TASK DIRECTIONS: After reading the records, print them all again exactly as they stand.

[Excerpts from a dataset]
#####

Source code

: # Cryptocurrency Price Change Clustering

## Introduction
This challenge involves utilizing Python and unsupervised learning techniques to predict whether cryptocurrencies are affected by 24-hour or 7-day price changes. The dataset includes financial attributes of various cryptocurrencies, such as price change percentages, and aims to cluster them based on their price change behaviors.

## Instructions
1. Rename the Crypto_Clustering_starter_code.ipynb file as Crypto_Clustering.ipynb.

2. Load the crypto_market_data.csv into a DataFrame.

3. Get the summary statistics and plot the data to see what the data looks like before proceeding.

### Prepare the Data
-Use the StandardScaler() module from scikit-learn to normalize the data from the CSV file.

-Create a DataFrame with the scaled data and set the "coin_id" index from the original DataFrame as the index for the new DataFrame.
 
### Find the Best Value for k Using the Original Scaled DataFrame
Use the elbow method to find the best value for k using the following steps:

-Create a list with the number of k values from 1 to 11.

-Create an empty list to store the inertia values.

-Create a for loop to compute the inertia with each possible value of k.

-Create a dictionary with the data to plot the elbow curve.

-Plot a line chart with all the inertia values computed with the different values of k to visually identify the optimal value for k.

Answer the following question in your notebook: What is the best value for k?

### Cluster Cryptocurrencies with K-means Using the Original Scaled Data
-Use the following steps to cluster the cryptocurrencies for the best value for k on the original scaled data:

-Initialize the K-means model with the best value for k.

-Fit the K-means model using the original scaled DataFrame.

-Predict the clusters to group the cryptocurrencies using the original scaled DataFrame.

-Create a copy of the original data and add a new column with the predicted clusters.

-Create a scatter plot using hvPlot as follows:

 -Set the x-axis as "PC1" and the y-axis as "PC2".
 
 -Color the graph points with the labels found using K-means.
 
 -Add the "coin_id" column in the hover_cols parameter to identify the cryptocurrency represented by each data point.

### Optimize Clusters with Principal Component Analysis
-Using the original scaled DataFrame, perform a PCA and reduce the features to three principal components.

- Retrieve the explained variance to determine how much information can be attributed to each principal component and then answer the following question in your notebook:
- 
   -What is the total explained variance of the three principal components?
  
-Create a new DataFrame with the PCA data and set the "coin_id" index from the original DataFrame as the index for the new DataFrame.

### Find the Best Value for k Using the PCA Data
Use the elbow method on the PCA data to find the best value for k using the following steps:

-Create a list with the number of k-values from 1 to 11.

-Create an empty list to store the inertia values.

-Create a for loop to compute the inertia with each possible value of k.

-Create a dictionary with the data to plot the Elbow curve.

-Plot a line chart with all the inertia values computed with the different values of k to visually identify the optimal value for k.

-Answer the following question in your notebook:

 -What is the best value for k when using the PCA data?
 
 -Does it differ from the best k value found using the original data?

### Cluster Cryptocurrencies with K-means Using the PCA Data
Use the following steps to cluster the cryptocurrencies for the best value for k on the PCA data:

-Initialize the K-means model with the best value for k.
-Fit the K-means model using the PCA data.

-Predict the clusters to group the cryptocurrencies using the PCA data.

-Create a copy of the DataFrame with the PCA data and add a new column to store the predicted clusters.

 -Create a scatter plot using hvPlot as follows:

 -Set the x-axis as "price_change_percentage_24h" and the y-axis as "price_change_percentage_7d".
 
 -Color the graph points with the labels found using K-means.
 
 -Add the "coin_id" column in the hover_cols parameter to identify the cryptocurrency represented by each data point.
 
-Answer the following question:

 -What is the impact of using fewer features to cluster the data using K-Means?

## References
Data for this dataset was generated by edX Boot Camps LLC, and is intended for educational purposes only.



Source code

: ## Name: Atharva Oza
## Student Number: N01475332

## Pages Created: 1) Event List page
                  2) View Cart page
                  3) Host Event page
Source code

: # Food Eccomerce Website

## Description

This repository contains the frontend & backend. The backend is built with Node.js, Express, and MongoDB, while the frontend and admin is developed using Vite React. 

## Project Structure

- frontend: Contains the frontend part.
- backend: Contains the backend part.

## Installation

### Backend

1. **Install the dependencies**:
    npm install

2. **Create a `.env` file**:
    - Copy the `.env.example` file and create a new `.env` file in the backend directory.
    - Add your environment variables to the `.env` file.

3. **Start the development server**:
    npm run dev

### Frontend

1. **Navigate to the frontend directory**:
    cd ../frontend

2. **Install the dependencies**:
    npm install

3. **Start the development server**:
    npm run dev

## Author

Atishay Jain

#####

TASK RESULT:
Source code

: # Cryptocurrency Price Change Clustering

## Introduction
This challenge involves utilizing Python and unsupervised learning techniques to predict whether cryptocurrencies are affected by 24-hour or 7-day price changes. The dataset includes financial attributes of various cryptocurrencies, such as price change percentages, and aims to cluster them based on their price change behaviors.

## Instructions
1. Rename the Crypto_Clustering_starter_code.ipynb file as Crypto_Clustering.ipynb.

2. Load the crypto_market_data.csv into a DataFrame.

3. Get the summary statistics and plot the data to see what the data looks like before proceeding.

### Prepare the Data
-Use the StandardScaler() module from scikit-learn to normalize the data from the CSV file.

-Create a DataFrame with the scaled data and set the "coin_id" index from the original DataFrame as the index for the new DataFrame.
 
### Find the Best Value for k Using the Original Scaled DataFrame
Use the elbow method to find the best value for k using the following steps:

-Create a list with the number of k values from 1 to 11.

-Create an empty list to store the inertia values.

-Create a for loop to compute the inertia with each possible value of k.

-Create a dictionary with the data to plot the elbow curve.

-Plot a line chart with all the inertia values computed with the different values of k to visually identify the optimal value for k.

Answer the following question in your notebook: What is the best value for k?

### Cluster Cryptocurrencies with K-means Using the Original Scaled Data
-Use the following steps to cluster the cryptocurrencies for the best value for k on the original scaled data:

-Initialize the K-means model with the best value for k.

-Fit the K-means model using the original scaled DataFrame.

-Predict the clusters to group the cryptocurrencies using the original scaled DataFrame.

-Create a copy of the original data and add a new column with the predicted clusters.

-Create a scatter plot using hvPlot as follows:

 -Set the x-axis as "PC1" and the y-axis as "PC2".
 
 -Color the graph points with the labels found using K-means.
 
 -Add the "coin_id" column in the hover_cols parameter to identify the cryptocurrency represented by each data point.

### Optimize Clusters with Principal Component Analysis
-Using the original scaled DataFrame, perform a PCA and reduce the features to three principal components.

- Retrieve the explained variance to determine how much information can be attributed to each principal component and then answer the following question in your notebook:
- 
   -What is the total explained variance of the three principal components?
  
-Create a new DataFrame with the PCA data and set the "coin_id" index from the original DataFrame as the index for the new DataFrame.

### Find the Best Value for k Using the PCA Data
Use the elbow method on the PCA data to find the best value for k using the following steps:

-Create a list with the number of k-values from 1 to 11.

-Create an empty list to store the inertia values.

-Create a for loop to compute the inertia with each possible value of k.

-Create a dictionary with the data to plot the Elbow curve.

-Plot a line chart with all the inertia values computed with the different values of k to visually identify the optimal value for k.

-Answer the following question in your notebook:

 -What is the best value for k when using the PCA data?
 
 -Does it differ from the best k value found using the original data?

### Cluster Cryptocurrencies with K-means Using the PCA Data
Use the following steps to cluster the cryptocurrencies for the best value for k on the PCA data:

-Initialize the K-means model with the best value for k.
-Fit the K-means model using the PCA data.

-Predict the clusters to group the cryptocurrencies using the PCA data.

-Create a copy of the DataFrame with the PCA data and add a new column to store the predicted clusters.

 -Create a scatter plot using hvPlot as follows:

 -Set the x-axis as "price_change_percentage_24h" and the y-axis as "price_change_percentage_7d".
 
 -Color the graph points with the labels found using K-means.
 
 -Add the "coin_id" column in the hover_cols parameter to identify the cryptocurrency represented by each data point.
 
-Answer the following question:

 -What is the impact of using fewer features to cluster the data using K-Means?

## References
Data for this dataset was generated by edX Boot Camps LLC, and is intended for educational purposes only.



Source code

: ## Name: Atharva Oza
## Student Number: N01475332

## Pages Created: 1) Event List page
                  2) View Cart page
                  3) Host Event page
Source code

: # Food Eccomerce Website

## Description

This repository contains the frontend & backend. The backend is built with Node.js, Express, and MongoDB, while the frontend and admin is developed using Vite React. 

## Project Structure

- frontend: Contains the frontend part.
- backend: Contains the backend part.

## Installation

### Backend

1. **Install the dependencies**:
    npm install

2. **Create a `.env` file**:
    - Copy the `.env.example` file and create a new `.env` file in the backend directory.
    - Add your environment variables to the `.env` file.

3. **Start the development server**:
    npm run dev

### Frontend

1. **Navigate to the frontend directory**:
    cd ../frontend

2. **Install the dependencies**:
    npm install

3. **Start the development server**:
    npm run dev

## Author

Atishay Jain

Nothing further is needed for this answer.